● Collected data:
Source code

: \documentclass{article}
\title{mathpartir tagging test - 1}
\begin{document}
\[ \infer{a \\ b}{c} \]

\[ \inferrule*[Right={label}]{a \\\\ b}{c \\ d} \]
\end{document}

● Task objective:
After reading the lines above, reproduce them all exactly.

● Exercise answer:
Source code

: \documentclass{article}
\title{mathpartir tagging test - 1}
\begin{document}
\[ \infer{a \\ b}{c} \]

\[ \inferrule*[Right={label}]{a \\\\ b}{c \\ d} \]
\end{document}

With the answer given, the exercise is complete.